In this article I'd like to share with you a phenomena that is best you avoid - something you should be aware of when designing your data model (or building your Business Processes) in Caché or in Ensemble (or older HealthShare Health Connect Ensemble-based versions).
Background
As a reminder, every (well… almost every) SET and KILL you perform of a global to the database (directly or via some interface like an object %Save() or SQL DDL) gets written to the database Journal.
[You can see this article with more background about this]
In this article I’d like to highlight a consideration that could cause you (might even already been causing you) serious journaling consumption.
I’ll give you a little background of how I got on to this topic (and this could also illustrate the results of this phenomena).
A customer was complaining of extreme journal growth.
We examined the journal usage, here’s a certain visualization of “regular days” journal consumption at this customer –
Each “dot” signifies a 1GB-sized journal file switch.
And this is what the “bad days” looked like –
You can see the “lines” of “connected dots” that signify consecutive heavy journal consumption.

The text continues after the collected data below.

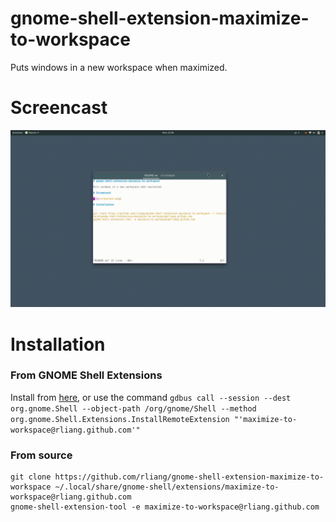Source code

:# gnome-shell-extension-maximize-to-workspace

Puts windows in a new workspace when maximized.

# Screencast

![](screencast.gif)

# Installation

### From GNOME Shell Extensions

Install from [here](https://extensions.gnome.org/extension/1181/maximize-to-workspace/), or use the command `gdbus call --session --dest org.gnome.Shell --object-path /org/gnome/Shell --method org.gnome.Shell.Extensions.InstallRemoteExtension "'maximize-to-workspace@rliang.github.com'"`

### From source

```
git clone https://github.com/rliang/gnome-shell-extension-maximize-to-workspace ~/.local/share/gnome-shell/extensions/maximize-to-workspace@rliang.github.com
gnome-shell-extension-tool -e maximize-to-workspace@rliang.github.com
```
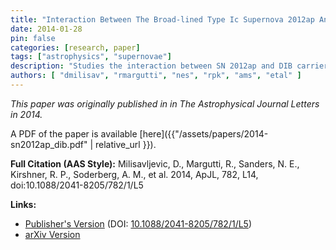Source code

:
 ```yaml
---
title: "Interaction Between The Broad-lined Type Ic Supernova 2012ap And Carriers Of Diffuse Interstellar Bands"
date: 2014-01-28
pin: false
categories: [research, paper]
tags: ["astrophysics", "supernovae"]
description: "Studies the interaction between SN 2012ap and DIB carriers."
authors: [ "dmilisav", "rmargutti", "nes", "rpk", "ams", "etal" ]
---
```


*This paper was originally published in in The Astrophysical Journal Letters in 2014.*

A PDF of the paper is available [here]({{"/assets/papers/2014-sn2012ap_dib.pdf" | relative_url }}).

**Full Citation (AAS Style):**
Milisavljevic, D., Margutti, R., Sanders, N. E., Kirshner, R. P., Soderberg, A. M., et al. 2014, ApJL, 782, L14, doi:10.1088/2041-8205/782/1/L5

**Links:**
- [Publisher's Version](https://iopscience.iop.org/article/10.1088/0004-637X/799/1/51) (DOI: [10.1088/2041-8205/782/1/L5](https://doi.org/10.1088/2041-8205/782/1/L5))
- [arXiv Version](https://arxiv.org/abs/1401.2991)
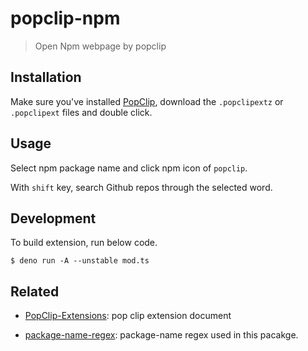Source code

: # popclip-npm

> Open Npm webpage by popclip

## Installation

Make sure you've installed [PopClip](http://pilotmoon.com/popclip/), download
the `.popclipextz` or `.popclipext` files and double click.

## Usage

Select npm package name and click npm icon of `popclip`.

With `shift` key, search Github repos through the selected word.

## Development

To build extension, run below code.

```shell-script
$ deno run -A --unstable mod.ts
```

## Related

- [PopClip-Extensions](https://github.com/pilotmoon/PopClip-Extensions): pop
  clip extension document

- [package-name-regex](https://www.npmjs.com/package/package-name-regex):
  package-name regex used in this pacakge.

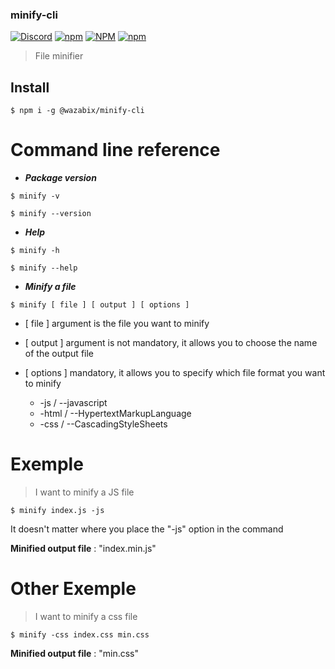 ### minify-cli

[![Discord](https://img.shields.io/discord/519837781866840122?color=%237289DA&label=WaZaBiX%27s%20guild&logo=discord)](https://discord.gg/ES52WDg)
[![npm](https://img.shields.io/npm/v/@wazabix/minify-cli?logo=npm)](https://www.npmjs.com/package/@wazabix/minify-cli)
[![NPM](https://img.shields.io/npm/l/@wazabix/minify-cli?logo=github)]()
[![npm](https://img.shields.io/npm/dt/@wazabix/minify-cli?logo=npm)](https://www.npmjs.com/package/@wazabix/minify-cli)


> File minifier

## Install

```batch
$ npm i -g @wazabix/minify-cli
```

# Command line reference

* ***Package version***

```batch
$ minify -v
```
```batch
$ minify --version
```

* ***Help***

```batch
$ minify -h
```
```batch
$ minify --help
```

* ***Minify a file***

```batch
$ minify [ file ] [ output ] [ options ]
```

* [ file ] argument is the file you want to minify
* [ output ] argument is not mandatory, it allows you to choose the name of the output file

* [ options ] mandatory, it allows you to specify which file format you want to minify
    * -js / --javascript
    * -html / --HypertextMarkupLanguage
    * -css / --CascadingStyleSheets

# Exemple

> I want to minify a JS file

```batch
$ minify index.js -js
```

It doesn't matter where you place the "-js" option in the command

**Minified output file** : "index.min.js"

# Other Exemple

> I want to minify a css file

```batch
$ minify -css index.css min.css
```

**Minified output file** : "min.css"
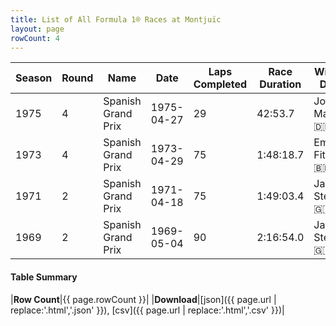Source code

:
 ```yaml
---
title: List of All Formula 1® Races at Montjuïc
layout: page
rowCount: 4
---
```


| Season | Round | Name | Date | Laps Completed | Race Duration | Winning Driver | Winning Constructor |
|--|--|--|--|--|--|--|--|
| 1975 | 4 | Spanish Grand Prix | 1975-04-27 | 29 | 42:53.7 | Jochen Mass 🇩🇪 | McLaren 🇬🇧 |
| 1973 | 4 | Spanish Grand Prix | 1973-04-29 | 75 | 1:48:18.7 | Emerson Fittipaldi 🇧🇷 | Team Lotus 🇬🇧 |
| 1971 | 2 | Spanish Grand Prix | 1971-04-18 | 75 | 1:49:03.4 | Jackie Stewart 🇬🇧 | Tyrrell 🇬🇧 |
| 1969 | 2 | Spanish Grand Prix | 1969-05-04 | 90 | 2:16:54.0 | Jackie Stewart 🇬🇧 | Matra-Ford 🇫🇷 |

#### Table Summary

|**Row Count**|{{ page.rowCount }}|
|**Download**|[json]({{ page.url | replace:'.html','.json' }}), [csv]({{ page.url | replace:'.html','.csv' }})|
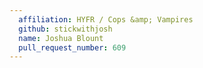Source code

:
 ```yaml
---
  affiliation: HYFR / Cops &amp; Vampires
  github: stickwithjosh
  name: Joshua Blount
  pull_request_number: 609
---
```

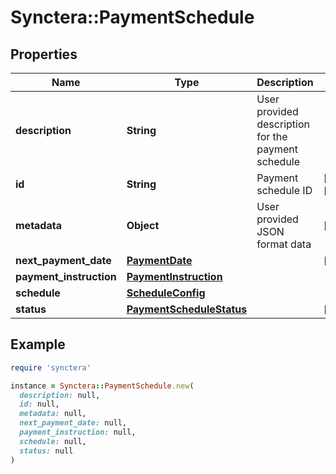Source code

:# Synctera::PaymentSchedule

## Properties

| Name | Type | Description | Notes |
| ---- | ---- | ----------- | ----- |
| **description** | **String** | User provided description for the payment schedule |  |
| **id** | **String** | Payment schedule ID | [optional][readonly] |
| **metadata** | **Object** | User provided JSON format data | [optional] |
| **next_payment_date** | [**PaymentDate**](PaymentDate.md) |  | [optional] |
| **payment_instruction** | [**PaymentInstruction**](PaymentInstruction.md) |  |  |
| **schedule** | [**ScheduleConfig**](ScheduleConfig.md) |  |  |
| **status** | [**PaymentScheduleStatus**](PaymentScheduleStatus.md) |  | [optional] |

## Example

```ruby
require 'synctera'

instance = Synctera::PaymentSchedule.new(
  description: null,
  id: null,
  metadata: null,
  next_payment_date: null,
  payment_instruction: null,
  schedule: null,
  status: null
)
```

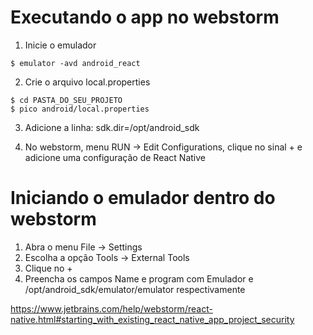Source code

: # Executando o app no webstorm

1. Inicie o emulador
```console
$ emulator -avd android_react
```
2. Crie o arquivo local.properties
```console
$ cd PASTA_DO_SEU_PROJETO
$ pico android/local.properties
```
3. Adicione a linha: sdk.dir=/opt/android_sdk

4. No webstorm, menu RUN -> Edit Configurations, clique no sinal + e adicione uma configuração de React Native


# Iniciando o emulador dentro do webstorm

1. Abra o menu File -> Settings
2. Escolha a opção Tools -> External Tools
3. Clique no +
4. Preencha os campos Name e program com Emulador e /opt/android_sdk/emulator/emulator respectivamente



<https://www.jetbrains.com/help/webstorm/react-native.html#starting_with_existing_react_native_app_project_security>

Looking closer (see this article with tips of how to analyze the Journal) we learned the reason for this was the phenomena described below.
Example
The scenario in which this happens is when you have an object with an Array Collection (or some other “Collection” that “behaves” like an Array storage-wise).
Each time, you save the object, regardless of how many items in the collection you changed (or even if you changed them at), the code behind the scenes KILLs the whole Collection global subscript node, and re-SETs.
For example, assume you have the following class –
Class Demo.Data.Test Extends %Persistent
{
/// test type
Property TypeCode As %String;
/// related runs
Property RelatedRuns As array Of %String;
Storage Default
{
<Data name="RelatedRuns">
<Attribute>RelatedRuns</Attribute>
<Structure>subnode</Structure>
<Subscript>"RelatedRuns"</Subscript>
</Data>
<Data name="TestDefaultData">
<Value name="1">
<Value>%%CLASSNAME</Value>
</Value>
<Value name="2">
<Value>TypeCode</Value>
</Value>
</Data>
<DataLocation>^Demo.Data.TestD</DataLocation>
<DefaultData>TestDefaultData</DefaultData>
<IdLocation>^Demo.Data.TestD</IdLocation>
<IndexLocation>^Demo.Data.TestI</IndexLocation>
<StreamLocation>^Demo.Data.TestS</StreamLocation>
<Type>%Library.CacheStorage</Type>
}
Then in the %SaveData label of the generated routine you will find this, with regard to updating the Collection, in case of updating an existing object instance:
kill ^Demo.Data.TestD(id,"RelatedRuns")
set zzc40v1=$Order(i%RelatedRuns(""),1,val)
While zzc40v1'="" {
Set ^Demo.Data.TestD(id,"RelatedRuns",zzc40v1)=val,zzc40v1 = $Order(i%RelatedRuns(zzc40v1),1,val)
}
You can see we KILL the whole “previous” node, and then loop over the “current” items and SET them.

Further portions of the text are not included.